I have never done anything like this before. I am 23 years old and married to a man 10 years older than me..this may will be out 1 year anniversary. We dated for about 9 months and it was great, we would go out to bars, party, and have fun. Then I found out i was pregnant. Not really what we wanted to happen! We struggles a lot with what to do. He wanted an abortion, I was going to do it...but ended up not being able to emotionally. We have a beautiful 1 1/1 year old lil girl. She is great. I am a nursing student and he works in a financial company. I have had problems with him lieing, i found some emails to other women that he knew and things were discussed that shouldnt have been. He also has a problem with smoking marijuana. He hides it in the garage and smokes when i am gone or he thinks i am sleeping. I have threatened to leave, left for a couple days..but come back because of our daughter. I dont want to be 23 with a child and divorced. But with all of the lies, I no longer trust him and I'm to the point I dont love him anymore. I dont want to kiss him, hug him, or be intimate with him. I am just staying for my daughter. I dont know what to do. Should I be fair to myself and him and leave. He said he would go to counseling I agreed and came back to him after telling him i wanted to seperate. I told him to find a therpist and set it all up. He said he called two places. One said they were full and the other he said hasnt called him back. I told him to call them again and he hasn't. Its like he just thinks well she came back so now we can forget about the counseling. I think i made a mistake coming back.. but can i say..im sorry i changed my mind again i dont want to be with you after 3 weeks? Im so upset, confused, depressed, and stressed! Any one else gone throught something similar?


----------



## turnera (Jan 22, 2010)

Set up the counselor yourself. If he goes, great. If he doesn't, work on separating, because you have your answer. But you should go by yourself, at least, to have someone to talk to.


----------



## DWNURSE (Feb 5, 2010)

I think i will, but it shows me he isnt really serious if he wont even set something up..like it all goes away. He always avoids everything!

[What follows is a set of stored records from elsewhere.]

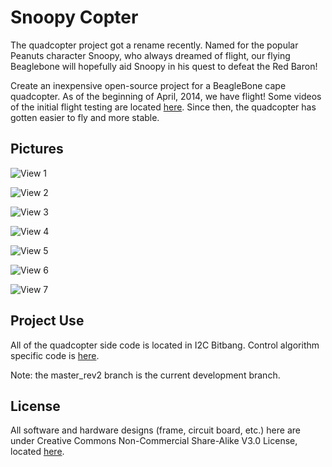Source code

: Snoopy Copter
==========================
The quadcopter project got a rename recently. Named for the popular Peanuts character Snoopy, who always dreamed of flight, our flying Beaglebone will hopefully aid Snoopy in his quest to defeat the Red Baron!

Create an inexpensive open-source project for a BeagleBone cape quadcopter. As of the beginning of April, 2014, we have flight! Some videos of the initial flight testing are located [here](https://www.dropbox.com/sh/0pfk43b3zq14rjh/xk6Kl6lccb#/). Since then, the quadcopter has gotten easier to fly and more stable.

## Pictures ##
![View 1](https://raw.githubusercontent.com/Rose-Hulman-ROBO4xx/1314-BeagleBone-Quadcopter/master_rev2/noncode/Pictures/2014-03-30_14-06-17_116.jpg)

![View 2](https://raw.githubusercontent.com/Rose-Hulman-ROBO4xx/1314-BeagleBone-Quadcopter/master_rev2/noncode/Pictures/2014-03-30_14-06-29_481.jpg)

![View 3](https://raw.githubusercontent.com/Rose-Hulman-ROBO4xx/1314-BeagleBone-Quadcopter/master_rev2/noncode/Pictures/2014-03-30_14-06-37_787.jpg)

![View 4](https://raw.githubusercontent.com/Rose-Hulman-ROBO4xx/1314-BeagleBone-Quadcopter/master_rev2/noncode/Pictures/2014-03-30_14-06-45_93.jpg)

![View 5](https://raw.githubusercontent.com/Rose-Hulman-ROBO4xx/1314-BeagleBone-Quadcopter/master_rev2/noncode/Pictures/2014-03-30_14-06-57_318.jpg)

![View 6](https://raw.githubusercontent.com/Rose-Hulman-ROBO4xx/1314-BeagleBone-Quadcopter/master_rev2/noncode/Pictures/2014-03-30_14-07-05_132.jpg)

![View 7](https://raw.githubusercontent.com/Rose-Hulman-ROBO4xx/1314-BeagleBone-Quadcopter/master_rev2/noncode/Pictures/2014-03-30_14-17-21_300.jpg)

## Project Use ##
All of the quadcopter side code is located in I2C Bitbang. 
Control algorithm specific code is [here](https://github.com/Rose-Hulman-ROBO4xx/1314-BeagleBone-Quadcopter/tree/master_rev2/code/i2c_bitbang/pru_sw/example_apps/control_alg).

Note: the master_rev2 branch is the current development branch.

## License ##
All software and hardware designs (frame, circuit board, etc.) here are under Creative Commons Non-Commercial Share-Alike V3.0 License, located [here](http://creativecommons.org/licenses/by-nc-sa/3.0/us/legalcode).
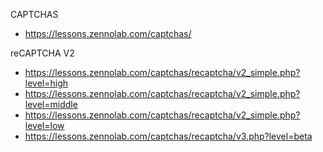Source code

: CAPTCHAS

* https://lessons.zennolab.com/captchas/

reCAPTCHA V2

* https://lessons.zennolab.com/captchas/recaptcha/v2_simple.php?level=high
* https://lessons.zennolab.com/captchas/recaptcha/v2_simple.php?level=middle
* https://lessons.zennolab.com/captchas/recaptcha/v2_simple.php?level=low
* https://lessons.zennolab.com/captchas/recaptcha/v3.php?level=beta


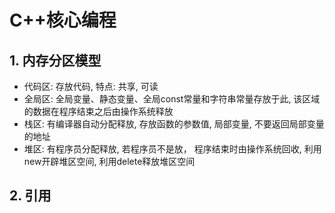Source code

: # C++核心编程
## 1. 内存分区模型
+ 代码区: 存放代码, 特点: 共享, 可读
+ 全局区: 全局变量、静态变量、全局const常量和字符串常量存放于此, 该区域的数据在程序结束之后由操作系统释放
+ 栈区: 有编译器自动分配释放, 存放函数的参数值, 局部变量, 不要返回局部变量的地址
+ 堆区: 有程序员分配释放, 若程序员不是放， 程序结束时由操作系统回收, 利用new开辟堆区空间, 利用delete释放堆区空间
## 2. 引用
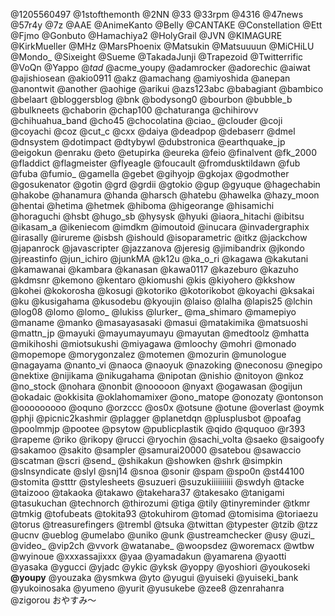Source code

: @1205560497 @1stofthemonth @2NN @33 @33rpm @4316 @47news @57r4y @7z @AAE @AnimeKanto @Belly @CANTAKE @Constellation @Ett @Fjmo @Gonbuto @Hamachiya2 @HolyGrail @JVN @KIMAGURE @KirkMueller @MHz @MarsPhoenix @Matsukin @Matsuuuun @MiCHiLU @Mondo_ @Sixeight @Sueme @TakadaJunji @Trapezoid @Twitterrific @VoQn @Yappo @_tad_ @acme_youpy @adamrocker @adorechic @aiwat @ajishiosean @akio0911 @akz @amachang @amiyoshida @anepan @anontwit @another @aohige @arikui @azs123abc @babagiant @bambico @belaart @bloggersblog @bnk @bodysong0 @bourbon @bubble_b @bulkneets @chaborin @chap100 @chaturanga @chihirovv @chihuahua_band @cho45 @chocolatina @ciao_ @clouder @coji @coyachi @coz @cut_c @cxx @daiya @deadpop @debaserr @dmel @dnsystem @dotimpact @dtybywl @dubstronica @earthquake_jp @eigokun @enraku @eto @etupirka @eureka @feio @finalvent @fk_2000 @fladdict @flagmeister @flyeagle @foucault @fromdusktildawn @fub @fuba @fumio_ @gamella @gebet @gihyojp @gkojax @godmother @gosukenator @gotin @grd @grdii @gtokio @gup @gyuque @hagechabin @hakobe @hanamura @handa @harsch @hatebu @hawelka @hazy_moon @hentai @hetima @hetmek @hiboma @higeorange @hisamichi @horaguchi @hsbt @hugo_sb @hysysk @hyuki @iaora_hitachi @ibitsu @ikasam_a @ikeniecom @imdkm @imoutoid @inucara @invadergraphix @irasally @irureme @isbsh @ishould @isoparametric @itkz @jackchow @japanrock @javascripter @jazzanova @jeresig @jimibandrix @jkondo @jreastinfo @jun_ichiro @junkMA @k12u @ka_o_ri @kagawa @kakutani @kamawanai @kambara @kanasan @kawa0117 @kazeburo @kazuho @kdmsnr @kemono @kentaro @kiomushi @kis @kiyohero @kkshow @kohei @kokorosha @kosugi @kotoriko @kotorikobot @koyachi @ksakai @ku @kusigahama @kusodebu @kyoujin @laiso @lalha @lapis25 @lchin @log08 @lomo @lomo_ @lukiss @lurker_ @ma_shimaro @mamepiyo @maname @manko @masayasasaki @masui @matakimika @matsuoshi @mattn_jp @mayuki @mayumayumayu @mayutan @medtoolz @mhatta @mikihoshi @miotsukushi @miyagawa @mloochy @mohri @monado @mopemope @morygonzalez @motemen @mozurin @munologue @nagayama @nanto_vi @naoca @naoyuk @nazoking @neconosu @negipo @nektixe @nijikama @nikugahama @nipotan @nishio @nitoyon @nkoz @no_stock @nohara @nonbit @nooooon @nyaxt @ogawasan @ogijun @okadaic @okkisita @oklahomamixer @ono_matope @onozaty @ontonson @ooooooooo @oquno @orzccc @os0x @otsune @otune @overlast @oymk @phji @picnic2kashmir @plagger @planetdqn @plusplusbot @poafag @poolmmjp @pootee @psytow @publicplastik @qido @ququoo @r393 @rapeme @riko @rikopy @rucci @ryochin @sachi_volta @saeko @saigoofy @sakamoo @sakito @sampler @samurai20000 @satebou @sawaccio @scatman @scri @send_ @shikakun @showken @shrk @simpkin @slnsyndicate @slyl @snj14 @snoa @sonir @spam @spo0n @st44100 @stomita @stttr @stylesheets @suzueri @suzukiiiiiiiiii @swdyh @tacke @taizooo @takaoka @takawo @takehara37 @takesako @tanigami @tasukuchan @technorch @thirozumi @tiga @tily @tinyreminder @tkmr @tmkig @tofubeats @tokita93 @tokuhirom @tomad @tomisima @toriaezu @torus @treasurefingers @trembl @tsuka @twittan @typester @tzib @tzz @ucnv @ueblog @umelabo @uniko @unk @ustreamchecker @usy @uzi_ @video_ @vip2ch @vvork @watanabe_ @woopsdez @woremacx @wtbw @wyinoue @xxxassajixxx @yaa @yamadakun @yamarena @yaotti @yasaka @ygucci @yjadc @ykic @yksk @yoppy @yoshiori @youkoseki <b>@youpy</b> @youzaka @ysmkwa @yto @yugui @yuiseki @yuiseki_bank @yukoinosaka @yumeno @yurit @yusukebe @zee8 @zenrahanra @zigorou おやすみ〜

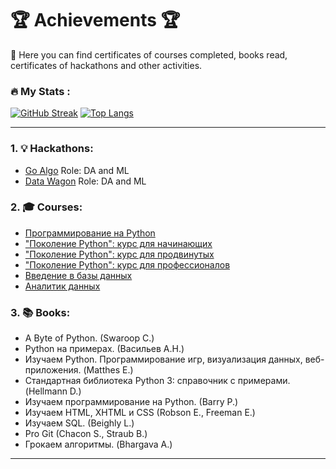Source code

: # :trophy:	Achievements :trophy:	

:wave: Here you can find certificates of courses completed, books read, certificates of hackathons and other activities.

### :fire: My Stats :
[![GitHub Streak](https://github-readme-streak-stats.herokuapp.com/?user=TheRomanVolkov&theme=dark&background=000000)](https://git.io/streak-stats)
[![Top Langs](https://github-readme-stats.vercel.app/api/top-langs/?username=TheRomanVolkov&layout=compact&theme=vision-friendly-dark)](https://github.com/anuraghazra/github-readme-stats)

   ---
   
### 1. :bulb: Hackathons:
   
   - [Go Algo](https://github.com/TheRomanVolkov/Achievements/blob/main/hackathons/Certificate_2023-12-20_06_15_29.651Z.pdf) Role: DA and ML 
   - [Data Wagon](https://github.com/TheRomanVolkov/Achievements/blob/main/hackathons/Certificate_2023-11-20_04_03_28.223Z.pdf) Role: DA and ML 


### 2. :mortar_board:	Courses:
  - [Программирование на Python](https://stepik.org/cert/1887846?lang=en)
  - ["Поколение Python": курс для начинающих](https://stepik.org/cert/1147558?lang=en)
  - ["Поколение Python": курс для продвинутых](https://stepik.org/cert/1907364?lang=en)
  - ["Поколение Python": курс для профессионалов](https://stepik.org/cert/2078161?lang=en)
  - [Введение в базы данных](https://stepik.org/course/125212/)
  - [Аналитик данных](https://karpov.courses/analytics)

### 3. :books: Books:
  - A Byte of Python. (Swaroop C.)
  - Python на примерах. (Васильев А.Н.)
  - Изучаем Python. Программирование игр, визуализация данных, веб-приложения. (Matthes E.)
  - Стандартная библиотека Python 3: справочник с примерами. (Hellmann D.)
  - Изучаем программирование на Python. (Barry P.)
  - Изучаем HTML, XHTML и CSS (Robson E., Freeman E.)
  - Изучаем SQL. (Beighly L.)
  - Pro Git (Chacon S., Straub B.)
  - Грокаем алгоритмы. (Bhargava A.)
 
   ---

He hides things and avoids..i dont feel like i know him at all..he doesnt talk to me..tell me whats going on in his life..work..etc.. but thank you i am definitely going to find someone to talk to.


----------



## turnera (Jan 22, 2010)

Such a trait isn't necessarily a sign of a bad person...more than likely someone who was taught as a child to avoid confrontation, avoid bad feelings. If you can help him see counseling as something that will make you both feel _good_, he may change his course. I'm pretty sure that, when he thinks counseling, all he sees is 'I'm going to get beat up.'


----------